[Task prompt]
Beneath this instruction is a block of data; output from it exactly the lines that run from the one containing "2.3 Global Market Size by Region<br />" through the one containing "4.3 Midstream M</p><div><b>Get", inclusive.
------
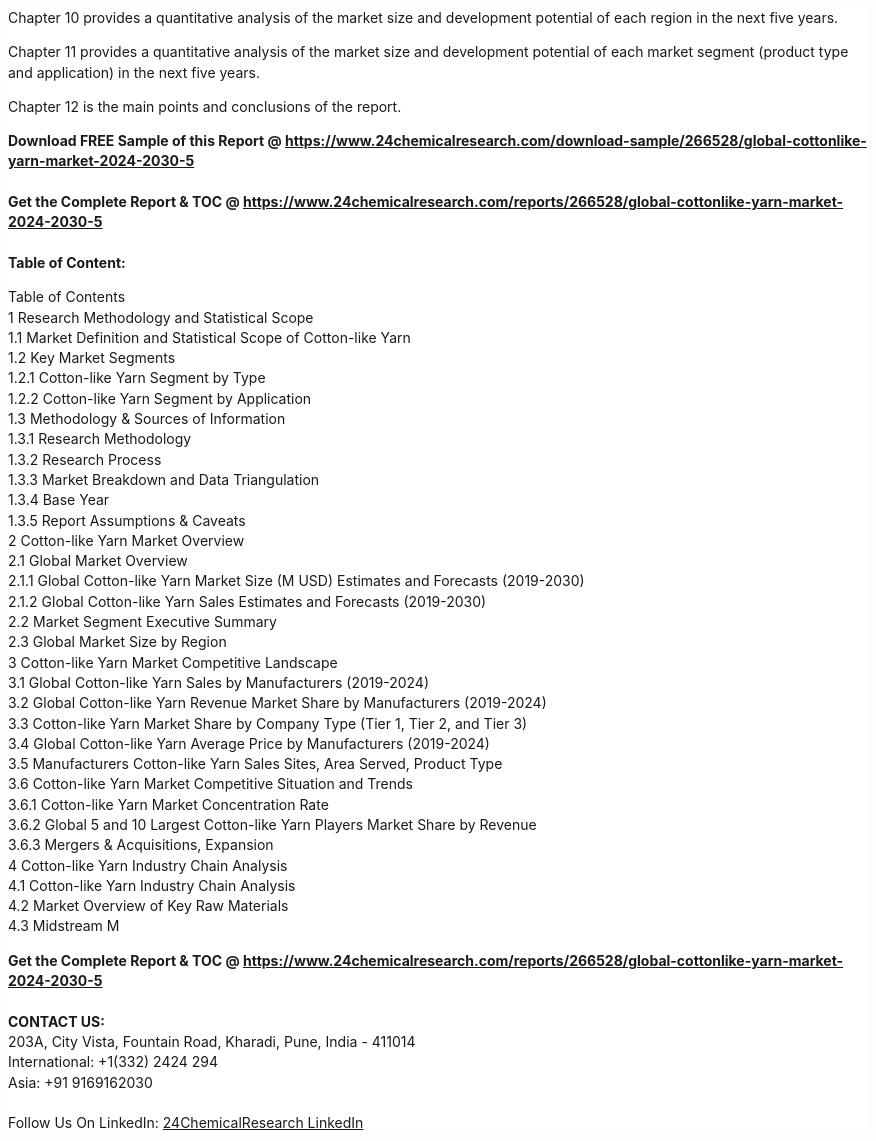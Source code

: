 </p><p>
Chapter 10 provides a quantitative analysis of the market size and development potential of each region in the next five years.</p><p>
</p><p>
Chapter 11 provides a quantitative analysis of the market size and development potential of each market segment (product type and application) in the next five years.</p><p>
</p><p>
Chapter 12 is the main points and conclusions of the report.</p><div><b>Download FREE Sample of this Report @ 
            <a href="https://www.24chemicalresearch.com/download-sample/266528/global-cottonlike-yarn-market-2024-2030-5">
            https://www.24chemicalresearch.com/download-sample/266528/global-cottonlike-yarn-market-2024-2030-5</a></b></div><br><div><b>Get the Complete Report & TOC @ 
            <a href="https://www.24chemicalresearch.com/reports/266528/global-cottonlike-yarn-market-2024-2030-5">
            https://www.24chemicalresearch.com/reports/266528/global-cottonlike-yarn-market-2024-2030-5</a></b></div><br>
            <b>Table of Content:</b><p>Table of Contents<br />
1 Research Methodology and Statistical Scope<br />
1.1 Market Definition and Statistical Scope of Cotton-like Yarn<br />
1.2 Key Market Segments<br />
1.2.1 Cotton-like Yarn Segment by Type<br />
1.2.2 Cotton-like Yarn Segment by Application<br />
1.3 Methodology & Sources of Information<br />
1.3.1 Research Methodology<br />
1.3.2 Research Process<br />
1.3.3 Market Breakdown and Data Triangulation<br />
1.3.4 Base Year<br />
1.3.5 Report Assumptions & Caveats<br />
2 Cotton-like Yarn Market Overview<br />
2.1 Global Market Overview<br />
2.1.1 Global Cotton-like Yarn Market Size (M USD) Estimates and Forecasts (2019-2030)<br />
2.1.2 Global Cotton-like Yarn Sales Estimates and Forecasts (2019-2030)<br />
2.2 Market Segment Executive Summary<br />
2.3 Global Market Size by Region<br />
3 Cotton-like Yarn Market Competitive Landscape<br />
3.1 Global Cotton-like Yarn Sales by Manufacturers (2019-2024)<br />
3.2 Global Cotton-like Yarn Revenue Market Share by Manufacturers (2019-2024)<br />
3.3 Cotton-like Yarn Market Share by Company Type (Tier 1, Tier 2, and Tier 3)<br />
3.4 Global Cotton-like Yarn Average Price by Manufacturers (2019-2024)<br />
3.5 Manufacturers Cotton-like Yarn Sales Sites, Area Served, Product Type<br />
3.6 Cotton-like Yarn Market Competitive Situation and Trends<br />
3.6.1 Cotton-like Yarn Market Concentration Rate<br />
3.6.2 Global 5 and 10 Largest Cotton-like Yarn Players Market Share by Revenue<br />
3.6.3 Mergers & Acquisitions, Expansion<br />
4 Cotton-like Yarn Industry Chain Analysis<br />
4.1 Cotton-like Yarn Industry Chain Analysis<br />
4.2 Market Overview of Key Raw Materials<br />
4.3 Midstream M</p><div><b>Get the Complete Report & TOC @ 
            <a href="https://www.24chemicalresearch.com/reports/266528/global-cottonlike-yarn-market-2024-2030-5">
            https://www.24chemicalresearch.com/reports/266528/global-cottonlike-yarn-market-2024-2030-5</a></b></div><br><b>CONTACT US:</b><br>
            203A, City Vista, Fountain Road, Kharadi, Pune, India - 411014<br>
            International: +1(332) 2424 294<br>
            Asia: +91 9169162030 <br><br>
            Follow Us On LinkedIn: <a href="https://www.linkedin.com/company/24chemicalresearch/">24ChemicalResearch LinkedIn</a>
------
[Output for this task]
2.3 Global Market Size by Region<br />
3 Cotton-like Yarn Market Competitive Landscape<br />
3.1 Global Cotton-like Yarn Sales by Manufacturers (2019-2024)<br />
3.2 Global Cotton-like Yarn Revenue Market Share by Manufacturers (2019-2024)<br />
3.3 Cotton-like Yarn Market Share by Company Type (Tier 1, Tier 2, and Tier 3)<br />
3.4 Global Cotton-like Yarn Average Price by Manufacturers (2019-2024)<br />
3.5 Manufacturers Cotton-like Yarn Sales Sites, Area Served, Product Type<br />
3.6 Cotton-like Yarn Market Competitive Situation and Trends<br />
3.6.1 Cotton-like Yarn Market Concentration Rate<br />
3.6.2 Global 5 and 10 Largest Cotton-like Yarn Players Market Share by Revenue<br />
3.6.3 Mergers & Acquisitions, Expansion<br />
4 Cotton-like Yarn Industry Chain Analysis<br />
4.1 Cotton-like Yarn Industry Chain Analysis<br />
4.2 Market Overview of Key Raw Materials<br />
4.3 Midstream M</p><div><b>Get the Complete Report & TOC @ 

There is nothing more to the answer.